Las noticias falsas se han convertido desde hace un par de años en el pan de cada día de cualquier conflicto político y cada vez es más difícil discernir los hechos de la ficción.

La Universidad de Washington ha desarrollado una herramienta que nos deja echar un vistazo al futuro que nos espera. Los investigadores de la división de animación de dicha universidad han logrado crear una inteligencia artificial que permite empatar archivos de audio con movimientos de la boca en vídeo. Así, se puede lograr que parezca que alguien diga algo que no dijo.

La universidad ejemplificó cómo funciona su tecnología utilizando un vídeo de Barack Obama. En este, el ex presidente de los Estados Unidos aparece hablando, aunque en realidad eso nunca sucedió y el Obama falso simplemente está repitiendo palabras que ha dicho el verdadero en apariciones públicas del pasado.

A la izquierda del vídeo se muestra el origen del audio y en la derecha está el vídeo generado con inteligencia artificial, el cual es ciertamente convincente.

De acuerdo con los investigadores, se utilizó a Barack Obama para experimentar porque es muy sencillo encontrar horas y horas de vídeo en alta definición del ex mandatario, lo cual permite que las redes neuronales puedan aprender a empatar un movimiento facial con un sonido específico.

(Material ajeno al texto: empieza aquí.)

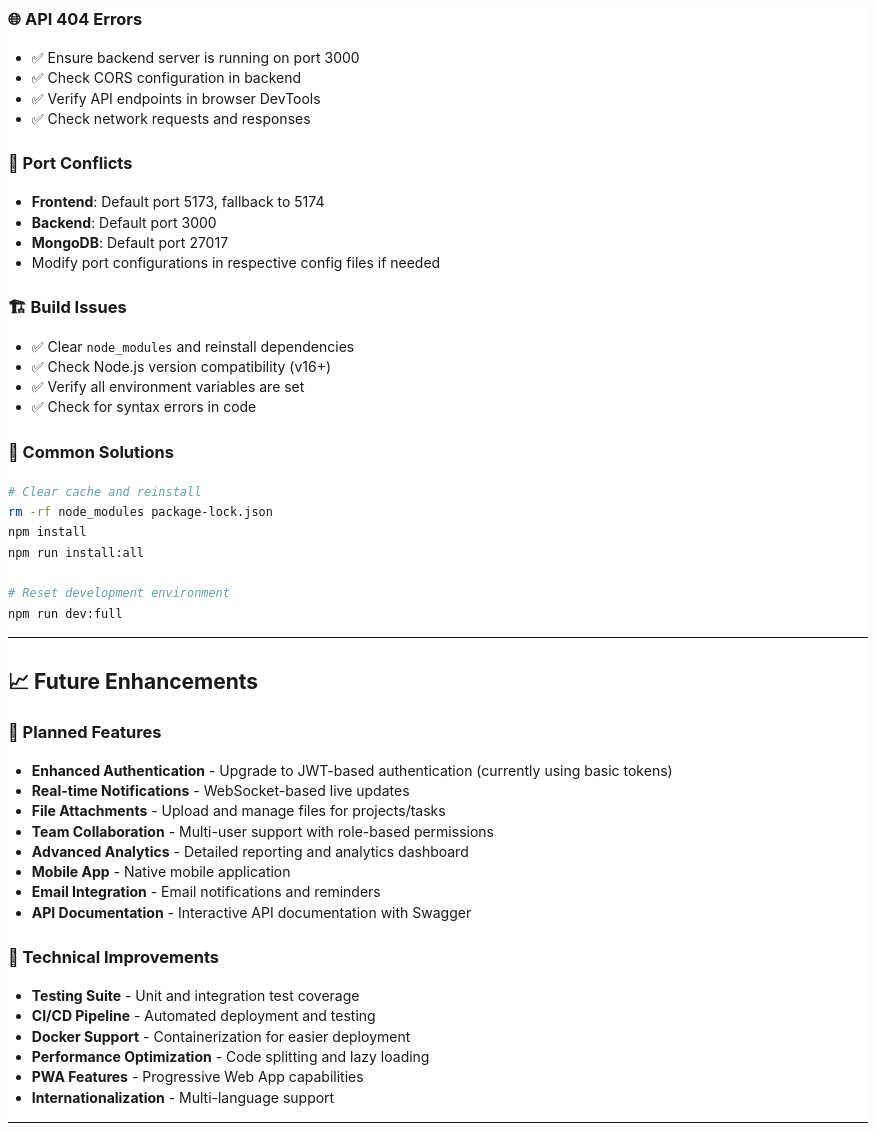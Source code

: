 ### 🌐 API 404 Errors
- ✅ Ensure backend server is running on port 3000
- ✅ Check CORS configuration in backend
- ✅ Verify API endpoints in browser DevTools
- ✅ Check network requests and responses

### 🔌 Port Conflicts
- **Frontend**: Default port 5173, fallback to 5174
- **Backend**: Default port 3000
- **MongoDB**: Default port 27017
- Modify port configurations in respective config files if needed

### 🏗️ Build Issues
- ✅ Clear `node_modules` and reinstall dependencies
- ✅ Check Node.js version compatibility (v16+)
- ✅ Verify all environment variables are set
- ✅ Check for syntax errors in code

### 🔧 Common Solutions

```bash
# Clear cache and reinstall
rm -rf node_modules package-lock.json
npm install
npm run install:all

# Reset development environment
npm run dev:full
```

---

## 📈 Future Enhancements

### 🚀 Planned Features
- **Enhanced Authentication** - Upgrade to JWT-based authentication (currently using basic tokens)
- **Real-time Notifications** - WebSocket-based live updates
- **File Attachments** - Upload and manage files for projects/tasks
- **Team Collaboration** - Multi-user support with role-based permissions
- **Advanced Analytics** - Detailed reporting and analytics dashboard
- **Mobile App** - Native mobile application
- **Email Integration** - Email notifications and reminders
- **API Documentation** - Interactive API documentation with Swagger

### 🔧 Technical Improvements
- **Testing Suite** - Unit and integration test coverage
- **CI/CD Pipeline** - Automated deployment and testing
- **Docker Support** - Containerization for easier deployment
- **Performance Optimization** - Code splitting and lazy loading
- **PWA Features** - Progressive Web App capabilities
- **Internationalization** - Multi-language support

---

Steve Seitz, coautor de la investigación, ha negado que esta tecnología se pueda usar para poner cualquier audio dicho por otra persona a la cara protagonista del vídeo, es decir, nadie podría poner palabras ajenas en la boca de Obama, al menos por ahora. "Decidimos muy conscientemente no ir por el camino de poner palabras de otras personas en la boca de alguien. Simplemente tomamos las palabras reales que alguien dijo y las hacemos un vídeo realista de ese individuo", dijo Seitz en el comunicado de prensa.

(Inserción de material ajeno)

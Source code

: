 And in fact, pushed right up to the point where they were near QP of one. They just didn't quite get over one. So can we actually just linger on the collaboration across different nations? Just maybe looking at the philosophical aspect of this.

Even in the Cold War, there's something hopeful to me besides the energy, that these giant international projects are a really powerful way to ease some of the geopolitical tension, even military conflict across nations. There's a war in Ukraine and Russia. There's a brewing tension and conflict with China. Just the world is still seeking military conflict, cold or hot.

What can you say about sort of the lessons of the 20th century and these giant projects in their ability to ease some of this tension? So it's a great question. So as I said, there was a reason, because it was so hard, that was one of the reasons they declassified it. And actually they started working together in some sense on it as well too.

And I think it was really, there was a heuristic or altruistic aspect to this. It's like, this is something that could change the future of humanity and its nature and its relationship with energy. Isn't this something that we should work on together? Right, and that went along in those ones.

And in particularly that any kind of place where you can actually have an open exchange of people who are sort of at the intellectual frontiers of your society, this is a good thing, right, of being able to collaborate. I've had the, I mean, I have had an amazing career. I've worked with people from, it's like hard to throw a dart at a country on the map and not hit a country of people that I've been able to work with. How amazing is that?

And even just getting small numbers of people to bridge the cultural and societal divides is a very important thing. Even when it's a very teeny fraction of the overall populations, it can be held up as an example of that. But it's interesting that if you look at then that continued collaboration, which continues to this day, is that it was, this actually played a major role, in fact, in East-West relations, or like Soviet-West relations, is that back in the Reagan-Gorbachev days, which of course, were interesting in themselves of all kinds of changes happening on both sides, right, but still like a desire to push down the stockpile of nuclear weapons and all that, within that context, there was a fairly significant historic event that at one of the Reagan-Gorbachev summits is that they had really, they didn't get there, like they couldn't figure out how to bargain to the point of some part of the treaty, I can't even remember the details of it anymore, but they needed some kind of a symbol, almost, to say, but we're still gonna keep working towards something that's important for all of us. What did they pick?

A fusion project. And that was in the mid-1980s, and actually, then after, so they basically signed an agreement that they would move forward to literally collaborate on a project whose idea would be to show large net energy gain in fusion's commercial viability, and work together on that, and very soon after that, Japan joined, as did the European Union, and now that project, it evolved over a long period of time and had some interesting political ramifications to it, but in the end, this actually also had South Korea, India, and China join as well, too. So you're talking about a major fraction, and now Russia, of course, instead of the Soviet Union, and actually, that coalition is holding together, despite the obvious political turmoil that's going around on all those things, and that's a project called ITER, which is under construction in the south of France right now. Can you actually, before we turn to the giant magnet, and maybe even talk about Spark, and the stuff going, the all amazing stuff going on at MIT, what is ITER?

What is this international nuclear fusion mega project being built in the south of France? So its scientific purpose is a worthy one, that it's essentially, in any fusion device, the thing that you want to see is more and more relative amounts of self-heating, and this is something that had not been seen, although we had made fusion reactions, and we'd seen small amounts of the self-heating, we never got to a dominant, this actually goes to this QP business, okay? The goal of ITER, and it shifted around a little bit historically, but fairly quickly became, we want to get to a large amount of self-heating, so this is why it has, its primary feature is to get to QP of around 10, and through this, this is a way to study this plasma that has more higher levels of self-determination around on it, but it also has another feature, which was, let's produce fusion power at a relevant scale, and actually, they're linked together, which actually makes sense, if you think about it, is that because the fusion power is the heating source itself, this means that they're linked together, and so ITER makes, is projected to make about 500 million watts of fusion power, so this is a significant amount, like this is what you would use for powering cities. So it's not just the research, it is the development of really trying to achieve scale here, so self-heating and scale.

Aunque el equipo de la Unviersidad de Washington espera que esta tecnología sea utilizada para reconstruir imágenes en las videollamadas de baja calidad, en realidad, en las manos equivocadas, esta herramienta podría causar mucho daño.

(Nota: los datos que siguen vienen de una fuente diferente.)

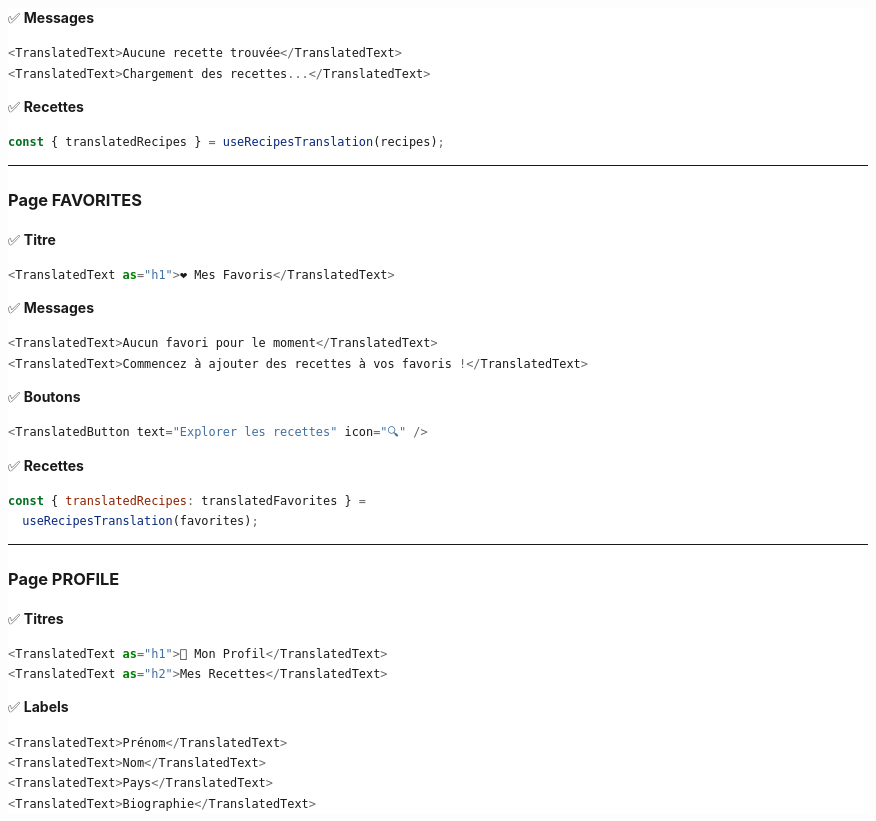✅ **Messages**

```javascript
<TranslatedText>Aucune recette trouvée</TranslatedText>
<TranslatedText>Chargement des recettes...</TranslatedText>
```

✅ **Recettes**

```javascript
const { translatedRecipes } = useRecipesTranslation(recipes);
```

---

### Page FAVORITES

✅ **Titre**

```javascript
<TranslatedText as="h1">❤️ Mes Favoris</TranslatedText>
```

✅ **Messages**

```javascript
<TranslatedText>Aucun favori pour le moment</TranslatedText>
<TranslatedText>Commencez à ajouter des recettes à vos favoris !</TranslatedText>
```

✅ **Boutons**

```javascript
<TranslatedButton text="Explorer les recettes" icon="🔍" />
```

✅ **Recettes**

```javascript
const { translatedRecipes: translatedFavorites } =
  useRecipesTranslation(favorites);
```

---

### Page PROFILE

✅ **Titres**

```javascript
<TranslatedText as="h1">👤 Mon Profil</TranslatedText>
<TranslatedText as="h2">Mes Recettes</TranslatedText>
```

✅ **Labels**

```javascript
<TranslatedText>Prénom</TranslatedText>
<TranslatedText>Nom</TranslatedText>
<TranslatedText>Pays</TranslatedText>
<TranslatedText>Biographie</TranslatedText>
```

En enero de este año, el Consejo de Ciencia y Seguridad advertía que el Reloj del Tiempo Final, la medida simbólica que marca la cercanía en la que se encuentra la humanidad respecto a su extinción, podría acelerarse por la propagación de noticias falsas. Estas, sumadas al ataque de las fuentes confiables de información, podrían provocar disputas, tensiones diplomáticas y conflictos armados de alta intensidad, según advirtieron los científicos.